Here is OECD’s latest estimates of the cyclically-adjusted general government estimates for the two countries.

net-lending-aus-and-nzAlmost indistinguishable not just now, but over most of the last 20 years.  I’m not sure I’m totally convinced, but that is the OECD’s read.  Again, nothing that particularly stands out to the credit of English/Key relative to Australia.

And here is the OECD data on government debt (net liabilities, across all three tiers of government) as a share of GDP.

gen govt net debt.png

New Zealand governments did a great job getting net debt down in the 90s and 00s, but  New Zealand’s net debt is still higher than Australia’s.  Since the last pre-recession year, 2007, Australia’s debt has increased more than New Zealand’s (share of GDP).  That probably is to the credit of Key/English, especially given some of the earthquake fiscal pressures, but on this measure, Australian governments’ net debt is still a bit less than ours was in 2007.

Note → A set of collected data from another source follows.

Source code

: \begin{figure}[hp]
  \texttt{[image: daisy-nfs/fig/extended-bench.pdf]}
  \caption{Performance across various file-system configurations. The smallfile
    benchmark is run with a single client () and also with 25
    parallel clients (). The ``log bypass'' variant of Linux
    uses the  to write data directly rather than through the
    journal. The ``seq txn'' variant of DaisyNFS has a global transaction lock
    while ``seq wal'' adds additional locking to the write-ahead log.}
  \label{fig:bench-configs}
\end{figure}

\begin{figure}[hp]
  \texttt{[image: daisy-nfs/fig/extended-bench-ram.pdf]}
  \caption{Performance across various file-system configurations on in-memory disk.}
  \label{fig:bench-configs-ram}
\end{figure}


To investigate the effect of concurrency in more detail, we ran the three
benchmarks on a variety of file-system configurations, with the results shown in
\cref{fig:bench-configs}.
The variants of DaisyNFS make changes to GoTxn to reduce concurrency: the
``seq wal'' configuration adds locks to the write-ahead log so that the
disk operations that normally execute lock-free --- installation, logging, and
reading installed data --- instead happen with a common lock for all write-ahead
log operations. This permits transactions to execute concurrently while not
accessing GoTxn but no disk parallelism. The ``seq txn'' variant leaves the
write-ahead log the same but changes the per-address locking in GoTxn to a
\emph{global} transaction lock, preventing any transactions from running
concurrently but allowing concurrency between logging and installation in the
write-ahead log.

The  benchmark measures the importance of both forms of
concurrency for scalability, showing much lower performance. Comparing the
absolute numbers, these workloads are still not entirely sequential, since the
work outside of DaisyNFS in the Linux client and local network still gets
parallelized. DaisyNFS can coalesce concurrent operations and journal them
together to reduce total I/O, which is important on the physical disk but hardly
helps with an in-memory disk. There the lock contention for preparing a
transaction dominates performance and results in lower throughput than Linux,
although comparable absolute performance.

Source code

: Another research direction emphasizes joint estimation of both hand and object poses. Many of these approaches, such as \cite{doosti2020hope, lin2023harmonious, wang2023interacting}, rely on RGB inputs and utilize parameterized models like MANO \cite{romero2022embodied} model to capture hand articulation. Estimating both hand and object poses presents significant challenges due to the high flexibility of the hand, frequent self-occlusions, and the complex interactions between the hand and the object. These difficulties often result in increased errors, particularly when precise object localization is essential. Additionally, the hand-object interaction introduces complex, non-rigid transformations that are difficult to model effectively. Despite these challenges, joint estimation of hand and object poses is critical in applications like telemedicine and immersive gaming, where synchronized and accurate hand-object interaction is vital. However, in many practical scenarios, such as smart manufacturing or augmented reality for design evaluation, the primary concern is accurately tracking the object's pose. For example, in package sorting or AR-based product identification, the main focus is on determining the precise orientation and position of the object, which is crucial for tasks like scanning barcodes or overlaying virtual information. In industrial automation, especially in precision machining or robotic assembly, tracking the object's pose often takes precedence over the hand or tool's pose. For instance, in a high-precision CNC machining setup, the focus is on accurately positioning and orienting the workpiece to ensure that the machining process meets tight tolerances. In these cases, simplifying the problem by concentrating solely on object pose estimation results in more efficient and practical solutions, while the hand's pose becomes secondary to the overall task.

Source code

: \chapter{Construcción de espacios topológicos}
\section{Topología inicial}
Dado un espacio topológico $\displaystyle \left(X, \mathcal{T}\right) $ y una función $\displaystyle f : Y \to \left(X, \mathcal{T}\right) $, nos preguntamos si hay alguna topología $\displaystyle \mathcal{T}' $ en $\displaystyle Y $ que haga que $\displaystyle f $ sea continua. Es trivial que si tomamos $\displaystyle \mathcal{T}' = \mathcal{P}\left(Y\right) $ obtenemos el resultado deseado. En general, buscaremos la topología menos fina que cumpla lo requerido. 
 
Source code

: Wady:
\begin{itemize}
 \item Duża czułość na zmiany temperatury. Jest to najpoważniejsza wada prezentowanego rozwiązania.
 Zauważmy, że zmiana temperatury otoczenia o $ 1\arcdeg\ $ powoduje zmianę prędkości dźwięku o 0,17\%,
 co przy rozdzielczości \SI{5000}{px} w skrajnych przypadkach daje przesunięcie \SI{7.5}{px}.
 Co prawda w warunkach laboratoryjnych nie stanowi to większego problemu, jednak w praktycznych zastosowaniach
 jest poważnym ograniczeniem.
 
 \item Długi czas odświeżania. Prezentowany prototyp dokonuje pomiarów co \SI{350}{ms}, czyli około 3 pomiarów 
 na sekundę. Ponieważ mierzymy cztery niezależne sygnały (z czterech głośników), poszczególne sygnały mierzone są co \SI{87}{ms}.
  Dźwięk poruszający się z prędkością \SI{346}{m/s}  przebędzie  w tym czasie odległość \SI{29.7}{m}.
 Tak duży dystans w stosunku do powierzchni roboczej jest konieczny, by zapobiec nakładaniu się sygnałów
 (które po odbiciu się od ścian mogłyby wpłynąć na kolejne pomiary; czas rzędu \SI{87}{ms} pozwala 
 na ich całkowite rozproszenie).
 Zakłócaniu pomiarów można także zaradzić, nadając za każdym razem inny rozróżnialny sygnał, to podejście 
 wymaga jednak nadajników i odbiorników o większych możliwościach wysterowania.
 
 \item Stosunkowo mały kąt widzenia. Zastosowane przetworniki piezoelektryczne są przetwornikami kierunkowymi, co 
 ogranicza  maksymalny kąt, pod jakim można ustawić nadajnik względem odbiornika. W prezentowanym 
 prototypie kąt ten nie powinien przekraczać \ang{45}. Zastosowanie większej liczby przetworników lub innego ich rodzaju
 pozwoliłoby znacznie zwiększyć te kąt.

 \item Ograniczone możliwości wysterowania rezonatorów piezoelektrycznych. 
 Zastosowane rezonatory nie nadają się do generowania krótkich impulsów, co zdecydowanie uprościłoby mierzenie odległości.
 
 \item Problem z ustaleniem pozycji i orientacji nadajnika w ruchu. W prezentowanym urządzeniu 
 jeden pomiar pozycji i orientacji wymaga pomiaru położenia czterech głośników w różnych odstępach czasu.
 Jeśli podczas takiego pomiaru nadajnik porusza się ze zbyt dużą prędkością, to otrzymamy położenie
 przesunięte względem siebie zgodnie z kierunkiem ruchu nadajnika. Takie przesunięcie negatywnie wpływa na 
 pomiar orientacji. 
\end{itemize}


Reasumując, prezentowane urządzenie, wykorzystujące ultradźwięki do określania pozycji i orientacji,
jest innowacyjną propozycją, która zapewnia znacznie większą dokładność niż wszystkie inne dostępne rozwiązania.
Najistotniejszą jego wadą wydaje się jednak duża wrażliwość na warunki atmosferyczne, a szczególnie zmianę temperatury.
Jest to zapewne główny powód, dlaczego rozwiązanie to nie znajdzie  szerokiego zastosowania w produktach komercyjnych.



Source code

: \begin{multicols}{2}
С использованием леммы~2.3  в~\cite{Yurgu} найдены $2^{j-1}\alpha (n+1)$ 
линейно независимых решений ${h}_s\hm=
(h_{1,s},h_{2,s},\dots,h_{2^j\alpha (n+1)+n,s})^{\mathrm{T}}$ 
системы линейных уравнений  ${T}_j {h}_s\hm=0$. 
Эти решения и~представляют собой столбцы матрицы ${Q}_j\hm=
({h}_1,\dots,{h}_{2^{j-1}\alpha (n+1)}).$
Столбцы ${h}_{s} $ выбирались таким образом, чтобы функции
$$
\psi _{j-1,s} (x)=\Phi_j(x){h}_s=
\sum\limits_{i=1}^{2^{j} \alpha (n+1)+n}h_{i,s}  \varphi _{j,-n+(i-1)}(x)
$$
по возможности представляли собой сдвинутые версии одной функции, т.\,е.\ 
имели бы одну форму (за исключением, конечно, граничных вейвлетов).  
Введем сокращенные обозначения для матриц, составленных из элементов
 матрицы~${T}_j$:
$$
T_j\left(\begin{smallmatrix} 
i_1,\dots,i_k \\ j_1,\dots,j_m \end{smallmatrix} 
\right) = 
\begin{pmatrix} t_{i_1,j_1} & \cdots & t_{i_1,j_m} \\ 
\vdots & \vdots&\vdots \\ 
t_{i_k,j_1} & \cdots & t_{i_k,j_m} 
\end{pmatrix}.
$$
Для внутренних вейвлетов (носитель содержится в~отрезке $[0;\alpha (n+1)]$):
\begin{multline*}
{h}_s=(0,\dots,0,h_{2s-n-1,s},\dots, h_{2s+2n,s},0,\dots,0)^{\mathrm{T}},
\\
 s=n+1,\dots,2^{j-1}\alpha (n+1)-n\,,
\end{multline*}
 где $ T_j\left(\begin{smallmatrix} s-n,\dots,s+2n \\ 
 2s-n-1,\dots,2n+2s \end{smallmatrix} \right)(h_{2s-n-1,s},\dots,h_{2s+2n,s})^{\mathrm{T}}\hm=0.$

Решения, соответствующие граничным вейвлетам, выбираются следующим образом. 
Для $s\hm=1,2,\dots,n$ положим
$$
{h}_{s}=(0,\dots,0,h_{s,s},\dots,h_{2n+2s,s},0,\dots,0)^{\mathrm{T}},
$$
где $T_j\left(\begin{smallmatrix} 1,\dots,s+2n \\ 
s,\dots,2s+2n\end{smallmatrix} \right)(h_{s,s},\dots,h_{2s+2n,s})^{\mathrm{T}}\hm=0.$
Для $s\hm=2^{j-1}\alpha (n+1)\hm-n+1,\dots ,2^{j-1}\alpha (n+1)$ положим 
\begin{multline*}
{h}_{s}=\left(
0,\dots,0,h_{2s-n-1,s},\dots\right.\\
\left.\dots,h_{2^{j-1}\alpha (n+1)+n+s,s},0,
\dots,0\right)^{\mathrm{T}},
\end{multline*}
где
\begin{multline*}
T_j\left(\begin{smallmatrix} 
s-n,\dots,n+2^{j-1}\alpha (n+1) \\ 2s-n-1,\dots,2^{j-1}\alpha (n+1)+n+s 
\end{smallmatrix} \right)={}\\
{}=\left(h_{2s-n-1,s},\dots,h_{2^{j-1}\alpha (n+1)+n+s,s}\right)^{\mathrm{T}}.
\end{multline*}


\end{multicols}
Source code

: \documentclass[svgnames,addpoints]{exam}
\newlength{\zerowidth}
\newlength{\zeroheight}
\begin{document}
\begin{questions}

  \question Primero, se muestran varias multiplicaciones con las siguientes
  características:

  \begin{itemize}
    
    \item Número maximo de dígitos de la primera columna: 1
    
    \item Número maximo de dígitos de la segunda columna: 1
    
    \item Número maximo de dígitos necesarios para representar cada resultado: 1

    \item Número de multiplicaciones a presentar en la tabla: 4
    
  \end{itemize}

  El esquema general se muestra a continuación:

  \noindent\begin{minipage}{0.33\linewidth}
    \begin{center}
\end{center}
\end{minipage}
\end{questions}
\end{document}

Business leaders also tend to believe –  as I do –  that, within limits, smaller government and lower taxes are conducive to better long-run productivity growth.  Stability in the share of GDP spent by government is also generally thought to matter (reducing uncertainty about future tax rates).

Here is general government spending as a share of GDP.


Not only is Australian government expenditure lower as a share of GDP, but it is more stable.  And the gap between those two lines has not narrowed over the Key/English years; if anything it has widened.

And here is the picture of revenue


There isn’t much of a story about variability –  really big terms of trade fluctuations generate a lot of revenue volatility – but again Australian government revenue (mostly taxes) is consistently materially lower than that in New Zealand.

So I’m still a bit puzzled why the Australian business people and commentators seem so taken with the New Zealand story. There is (almost) nothing there. No serious reforms and (to the extent any disagrees with that assessment) no significant productivity growth. No sign of the gaps closing.   The size of government is bigger here, but then it has been for a long time.  And, more positively, the unemployment is a lot lower here, but again current numbers aren’t out of line with past patterns.

I presume much of it just comes down to two things:

  • whenever elites in any country are discontented with their own governments, it is easy to contrast them with some other group of politicians (whose own record is rarely examined closely) over the water,
  • the National-led government has been able to count (law changes it proposes mostly happen, and the details of the languishing RMA reforms are no doubt lost on opinion formers in Australia).  But then it is great deal easier to “count” here, where typically National needs one or two votes from parties it has longstanding confidence and supply agreements with.  It is just harder in Australia, between the role of the states, a governing bloc that is itself a coalition of the Liberal and National parties (National MPs having no say in who is Liberal leader and PM), and the Senate where it is rare for any party to be able to command a stable majority.

John Key and Bill English might be more successful politicians than Rudd, Gillard, Abbott, and Turnbull: the New Zealanders have won three elections, and the Australians have won only one each, and the first three have then been ousted by their own parties.

Perhaps that sort of political stability/political success has its own appeal in certain circles, but if we are judging political leaders by their fruit, there is still nothing much about the New Zealand economic story that should prompt any envy in the eyes of our trans-Tasman neighbours.  Sadly……still……after decades and decades.

Rugby might be another matter, but then I’m a cricket fan.